Threads share memory and run Python one at a time (the GIL). Good for I/O-bound work, useless for CPU-bound.

Synchronisation

Primitive Purpose
Lock() mutual exclusion; with lock: around a critical section. Acquiring twice in one thread deadlocks.
RLock() reentrant lock — the same thread may acquire it repeatedly
Event() a flag threads can wait() on and set()/clear()
Condition() wait()/notify() on a shared predicate, with an internal lock
Semaphore(n) allow at most n holders at once
Barrier(n) release all parties once n are waiting
lock = threading.Lock()
with lock:                 # only one thread inside at a time
    shared += 1

queue.Queue — the thread-safe handoff

import queue
q = queue.Queue(maxsize=0)        # 0 = unbounded
q.put(item)                       # blocks if full
item = q.get()                    # blocks if empty
q.task_done()                     # mark one item processed
q.join()                          # block until every put item is done

queue.Queue is the idiomatic, lock-free way to pass work between threads — prefer it over manually locking a shared list.

multiprocessing

import multiprocessing as mp

Each process is a separate interpreter with its own memory and GIL — true parallelism for CPU-bound work. Launch under if __name__ == "__main__":.

Processes and pools

Call Does
p = mp.Process(target=fn, args=(...)) a process (same API shape as Thread)
p.start() / p.join() run it / wait for it
with mp.Pool(processes=None) as pool: a worker pool (older sibling of ProcessPoolExecutor)
pool.map(fn, iterable, chunksize=...) parallel map, results in order
pool.apply_async(fn, args) submit one, returns an AsyncResult (.get() for the value)

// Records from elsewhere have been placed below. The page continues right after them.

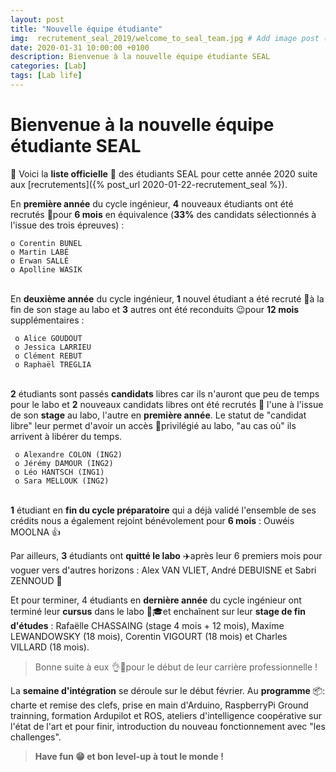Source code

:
 ```yaml
---
layout: post
title: "Nouvelle équipe étudiante"
img:  recrutement_seal_2019/welcome_to_seal_team.jpg # Add image post (optional)
date: 2020-01-31 10:00:00 +0100
description: Bienvenue à la nouvelle équipe étudiante SEAL
categories: [Lab]
tags: [Lab life]
--- 
```



# Bienvenue à la nouvelle équipe étudiante SEAL

🥁 Voici la **liste officielle** 📜 des étudiants SEAL pour cette année 2020 suite aux [recrutements]({% post_url 2020-01-22-recrutement_seal %}).

En **première année** du cycle ingénieur, **4** nouveaux étudiants ont été recrutés 👏pour **6 mois** en équivalence (**33%** des candidats sélectionnés à l'issue des trois épreuves) :

	o Corentin BUNEL 
	o Martin LABÉ 
	o Erwan SALLÉ
	o Apolline WASIK

<br/>En **deuxième année** du cycle ingénieur, **1** nouvel étudiant a été recruté 👏à la fin de son stage au labo et **3** autres ont été reconduits 😉pour **12 mois** supplémentaires : 

     o Alice GOUDOUT 
     o Jessica LARRIEU
     o Clément REBUT
     o Raphaël TREGLIA

<br/>**2** étudiants sont passés **candidats** libres car ils n'auront que peu de temps pour le labo et **2** nouveaux candidats libres ont été recrutés 🙂 l'une à l'issue de son **stage** au labo, l'autre en **première année**. Le statut de "candidat libre" leur permet d'avoir un accès 🔑privilégié au labo, "au cas où" ils arrivent à libérer du temps. 

     o Alexandre COLON (ING2)
     o Jérémy DAMOUR (ING2)
     o Léo HANTSCH (ING1)
	 o Sara MELLOUK (ING2)

<br/>**1** étudiant en **fin du cycle préparatoire** qui a déjà validé l'ensemble de ses crédits nous a également rejoint bénévolement pour **6 mois** : Ouwéis MOOLNA 👍

Par ailleurs, **3** étudiants ont **quitté le labo** ✈️après leur 6 premiers mois pour voguer vers d'autres horizons : Alex VAN VLIET, André DEBUISNE et Sabri ZENNOUD 👋

Et pour terminer, 4 étudiants en **dernière année** du cycle ingénieur ont terminé leur **cursus** dans le labo 👏🎓et enchaînent sur leur **stage de fin d'études** : Rafaëlle CHASSAING (stage 4 mois + 12 mois), Maxime LEWANDOWSKY (18 mois), Corentin VIGOURT (18 mois) et Charles VILLARD (18 mois). 

> Bonne suite à eux 👌👋pour le début de leur carrière professionnelle !  

La **semaine d'intégration** se déroule sur le début février. Au **programme** 📦: charte et remise des clefs, prise en main d'Arduino, RaspberryPi Ground trainning, formation Ardupilot et ROS, ateliers d'intelligence coopérative sur l'état de l'art et pour finir, introduction du nouveau fonctionnement avec "les challenges". 

> **Have fun 😁 et bon level-up à tout le monde !**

For new code, concurrent.futures.ProcessPoolExecutor is the friendlier interface; use mp.Pool when you need its specific methods.

Start methods

Method Default on Behaviour
spawn Windows, macOS fresh interpreter, imports your module (hence the __main__ guard)
fork Linux copies the parent process; faster but can inherit unwanted state
forkserver (opt-in) a clean server process forks workers

Set it explicitly with mp.set_start_method("spawn") for cross-platform consistency.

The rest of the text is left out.